Hotel’s revamp ‘too big to handle alone’


Back on the market: Developer Julian Gerner wants to sell – and then lease back – the iconic Continental hotel. Picture: Yanni

CONTINENTAL Hotel proprietor Julian Gerner has put the historic Sorrento pub back on the market after “coming to the conclusion that [its redevelopment] is too big a project to handle alone”.

He now wants to sell the 1875 icon for “north of $20 million” and then lease it back from the new owner and run it as his own business.

Asked why he had changed his mind and listed the hotel after confirming to The News last month that he was determined to see its transformation through, he said: “There were a couple of reasons [but] it was a financial decision because I don’t have the kind of money [needed] to go to the market.”

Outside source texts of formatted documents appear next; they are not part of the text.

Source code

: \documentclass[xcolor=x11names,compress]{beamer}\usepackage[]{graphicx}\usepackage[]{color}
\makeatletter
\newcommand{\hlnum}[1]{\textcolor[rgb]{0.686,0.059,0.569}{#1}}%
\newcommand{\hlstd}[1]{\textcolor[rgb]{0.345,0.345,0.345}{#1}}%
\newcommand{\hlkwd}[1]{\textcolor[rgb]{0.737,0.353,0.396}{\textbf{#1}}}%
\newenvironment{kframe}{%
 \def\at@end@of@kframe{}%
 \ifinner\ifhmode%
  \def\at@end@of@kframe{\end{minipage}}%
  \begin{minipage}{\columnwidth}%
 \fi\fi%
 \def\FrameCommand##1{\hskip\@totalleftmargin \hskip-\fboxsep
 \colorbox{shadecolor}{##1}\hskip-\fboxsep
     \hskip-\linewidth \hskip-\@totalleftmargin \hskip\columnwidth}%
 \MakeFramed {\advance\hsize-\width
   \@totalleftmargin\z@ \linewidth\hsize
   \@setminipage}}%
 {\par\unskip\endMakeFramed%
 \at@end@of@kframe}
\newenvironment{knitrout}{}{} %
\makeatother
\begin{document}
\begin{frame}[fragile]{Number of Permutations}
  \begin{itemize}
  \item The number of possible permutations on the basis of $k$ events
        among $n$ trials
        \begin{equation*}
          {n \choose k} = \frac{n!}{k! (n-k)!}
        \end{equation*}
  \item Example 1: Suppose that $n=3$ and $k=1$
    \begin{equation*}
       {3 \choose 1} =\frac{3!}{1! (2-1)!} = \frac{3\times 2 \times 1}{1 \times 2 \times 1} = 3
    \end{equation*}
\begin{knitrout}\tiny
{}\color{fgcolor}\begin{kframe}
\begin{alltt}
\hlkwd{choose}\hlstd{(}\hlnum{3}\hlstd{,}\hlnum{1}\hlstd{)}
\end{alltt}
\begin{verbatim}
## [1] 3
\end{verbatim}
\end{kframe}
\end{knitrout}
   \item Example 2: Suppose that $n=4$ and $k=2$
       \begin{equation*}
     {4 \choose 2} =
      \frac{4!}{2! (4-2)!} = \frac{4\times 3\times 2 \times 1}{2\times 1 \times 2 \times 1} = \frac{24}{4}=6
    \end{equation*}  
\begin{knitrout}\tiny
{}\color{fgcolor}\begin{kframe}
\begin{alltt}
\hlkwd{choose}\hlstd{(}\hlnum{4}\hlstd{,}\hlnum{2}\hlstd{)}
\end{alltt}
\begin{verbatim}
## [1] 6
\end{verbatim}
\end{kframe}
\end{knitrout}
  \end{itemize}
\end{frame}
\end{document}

“Hopefully I will get the pub back in the end.”

Mr Gerner accepted that “cynics will be cynics” but denied suggestions he had always intended to sell the hotel after gaining relevant permits. “The plan was always to finish the development,” he said. “I own it 100 per cent [but] there was originally talk of a joint-venture partner [coming in].

He agreed the property was a “lot more buyable now with permits in place than it was three years ago”.

Sorrento chamber of commerce vice president Marc Clavin said he was disappointed the hotel precinct would remain inactive over the busy summer period. “It represents a huge slice of the street; it’s the gateway to Sorrento and bookends the shopping strip,” he said.

Nepean Conservation Group president Dr Ursula de Jong said the impending sale was “something the community thought would happen”.

“We always had concerns that he [Mr Gerner] would not have the money to take it forward,” she said. “The fact that it is up for sale again is a worry because we don’t know who is going to buy it.”

The developer reportedly paid the long-standing Di Pietro family about $15 million in July 2016 and then fought skirmishes with the Mornington Peninsula Shire and Nepean Conservation Group at the Victorian Civil and Administrative Tribunal over his proposed changes.

These centred on the building of 16 apartments at the rear, extra hotel rooms and commercial premises and the contentious purchase of an adjoining – previously public – car park.

“Buying the car park [for a reported $1.8 million] was the missing link,” Mr Gerner said.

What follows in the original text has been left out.